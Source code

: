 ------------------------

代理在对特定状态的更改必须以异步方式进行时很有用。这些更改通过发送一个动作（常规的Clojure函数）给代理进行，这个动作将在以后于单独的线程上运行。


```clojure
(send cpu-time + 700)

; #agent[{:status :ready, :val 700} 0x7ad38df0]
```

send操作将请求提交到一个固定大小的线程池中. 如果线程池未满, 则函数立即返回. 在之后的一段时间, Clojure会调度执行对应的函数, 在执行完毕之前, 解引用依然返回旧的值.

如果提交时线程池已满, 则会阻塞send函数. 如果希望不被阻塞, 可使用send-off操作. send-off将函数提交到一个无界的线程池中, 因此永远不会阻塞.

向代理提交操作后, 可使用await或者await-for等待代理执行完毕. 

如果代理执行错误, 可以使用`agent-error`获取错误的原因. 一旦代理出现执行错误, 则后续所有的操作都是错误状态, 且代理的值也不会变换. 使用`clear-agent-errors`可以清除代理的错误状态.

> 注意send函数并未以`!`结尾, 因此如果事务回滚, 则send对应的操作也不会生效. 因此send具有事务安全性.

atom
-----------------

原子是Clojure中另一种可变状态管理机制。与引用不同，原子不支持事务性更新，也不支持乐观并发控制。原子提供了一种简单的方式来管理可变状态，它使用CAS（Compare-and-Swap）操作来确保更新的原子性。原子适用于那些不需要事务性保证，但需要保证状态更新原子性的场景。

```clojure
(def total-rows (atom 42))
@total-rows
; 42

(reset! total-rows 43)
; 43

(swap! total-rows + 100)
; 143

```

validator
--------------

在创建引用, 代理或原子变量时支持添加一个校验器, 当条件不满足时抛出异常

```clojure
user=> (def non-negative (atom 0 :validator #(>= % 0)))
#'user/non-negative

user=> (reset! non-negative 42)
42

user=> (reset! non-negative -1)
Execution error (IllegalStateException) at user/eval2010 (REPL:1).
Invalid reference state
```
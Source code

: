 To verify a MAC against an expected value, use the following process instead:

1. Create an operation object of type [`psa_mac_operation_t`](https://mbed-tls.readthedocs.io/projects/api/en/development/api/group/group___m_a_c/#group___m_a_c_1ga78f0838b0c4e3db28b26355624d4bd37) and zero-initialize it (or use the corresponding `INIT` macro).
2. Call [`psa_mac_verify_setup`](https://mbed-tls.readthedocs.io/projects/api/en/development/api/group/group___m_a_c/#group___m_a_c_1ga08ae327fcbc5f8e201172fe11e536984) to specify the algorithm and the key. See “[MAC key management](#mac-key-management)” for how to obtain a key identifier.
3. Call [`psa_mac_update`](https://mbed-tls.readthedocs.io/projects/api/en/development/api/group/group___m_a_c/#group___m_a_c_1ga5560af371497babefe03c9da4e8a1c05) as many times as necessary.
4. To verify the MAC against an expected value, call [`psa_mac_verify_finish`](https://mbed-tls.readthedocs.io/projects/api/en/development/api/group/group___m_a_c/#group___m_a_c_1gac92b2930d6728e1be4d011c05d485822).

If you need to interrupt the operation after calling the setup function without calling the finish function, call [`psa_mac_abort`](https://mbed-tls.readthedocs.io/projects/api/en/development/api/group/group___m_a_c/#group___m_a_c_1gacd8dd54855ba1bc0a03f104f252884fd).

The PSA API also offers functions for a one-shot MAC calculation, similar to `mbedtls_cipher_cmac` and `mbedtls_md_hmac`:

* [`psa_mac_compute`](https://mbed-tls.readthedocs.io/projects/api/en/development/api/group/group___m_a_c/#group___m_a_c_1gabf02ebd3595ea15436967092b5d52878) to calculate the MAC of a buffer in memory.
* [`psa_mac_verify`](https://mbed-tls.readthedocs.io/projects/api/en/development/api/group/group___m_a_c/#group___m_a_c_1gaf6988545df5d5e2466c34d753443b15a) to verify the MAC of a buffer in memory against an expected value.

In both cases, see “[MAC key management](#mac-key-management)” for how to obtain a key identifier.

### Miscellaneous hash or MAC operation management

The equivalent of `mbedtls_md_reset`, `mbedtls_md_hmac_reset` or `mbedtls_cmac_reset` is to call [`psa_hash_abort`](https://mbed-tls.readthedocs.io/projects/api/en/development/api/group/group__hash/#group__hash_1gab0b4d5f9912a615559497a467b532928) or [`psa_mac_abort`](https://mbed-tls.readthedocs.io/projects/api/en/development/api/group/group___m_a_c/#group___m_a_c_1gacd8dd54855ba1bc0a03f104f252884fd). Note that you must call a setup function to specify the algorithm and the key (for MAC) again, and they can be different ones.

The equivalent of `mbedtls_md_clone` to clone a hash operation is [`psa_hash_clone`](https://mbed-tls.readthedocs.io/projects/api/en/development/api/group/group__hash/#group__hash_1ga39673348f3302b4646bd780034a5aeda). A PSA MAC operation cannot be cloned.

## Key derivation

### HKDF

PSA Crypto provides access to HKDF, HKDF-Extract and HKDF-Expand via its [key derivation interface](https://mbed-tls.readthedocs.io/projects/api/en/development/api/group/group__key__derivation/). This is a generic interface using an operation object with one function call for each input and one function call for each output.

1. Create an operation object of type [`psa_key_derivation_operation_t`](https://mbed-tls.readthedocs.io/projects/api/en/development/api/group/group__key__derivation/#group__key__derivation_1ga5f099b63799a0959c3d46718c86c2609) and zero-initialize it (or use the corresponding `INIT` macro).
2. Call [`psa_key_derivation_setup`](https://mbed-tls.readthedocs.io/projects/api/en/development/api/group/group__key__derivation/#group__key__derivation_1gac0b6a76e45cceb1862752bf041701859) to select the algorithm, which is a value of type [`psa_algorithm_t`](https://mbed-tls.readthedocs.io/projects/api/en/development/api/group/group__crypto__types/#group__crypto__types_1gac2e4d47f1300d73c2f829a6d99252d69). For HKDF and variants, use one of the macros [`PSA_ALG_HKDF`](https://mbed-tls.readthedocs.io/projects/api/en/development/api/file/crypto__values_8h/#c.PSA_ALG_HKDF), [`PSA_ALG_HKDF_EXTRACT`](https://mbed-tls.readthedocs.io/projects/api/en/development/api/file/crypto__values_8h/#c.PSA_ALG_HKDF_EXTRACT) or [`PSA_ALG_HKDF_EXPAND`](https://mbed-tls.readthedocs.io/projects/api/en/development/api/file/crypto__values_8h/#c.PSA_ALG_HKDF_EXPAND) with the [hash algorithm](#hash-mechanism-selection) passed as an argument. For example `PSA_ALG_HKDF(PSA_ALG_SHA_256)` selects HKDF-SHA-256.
**********
_Exercise brief:_
Tell how many lines in the listing include the string "INIT", and write nothing but that number.

_Response to the task:_
2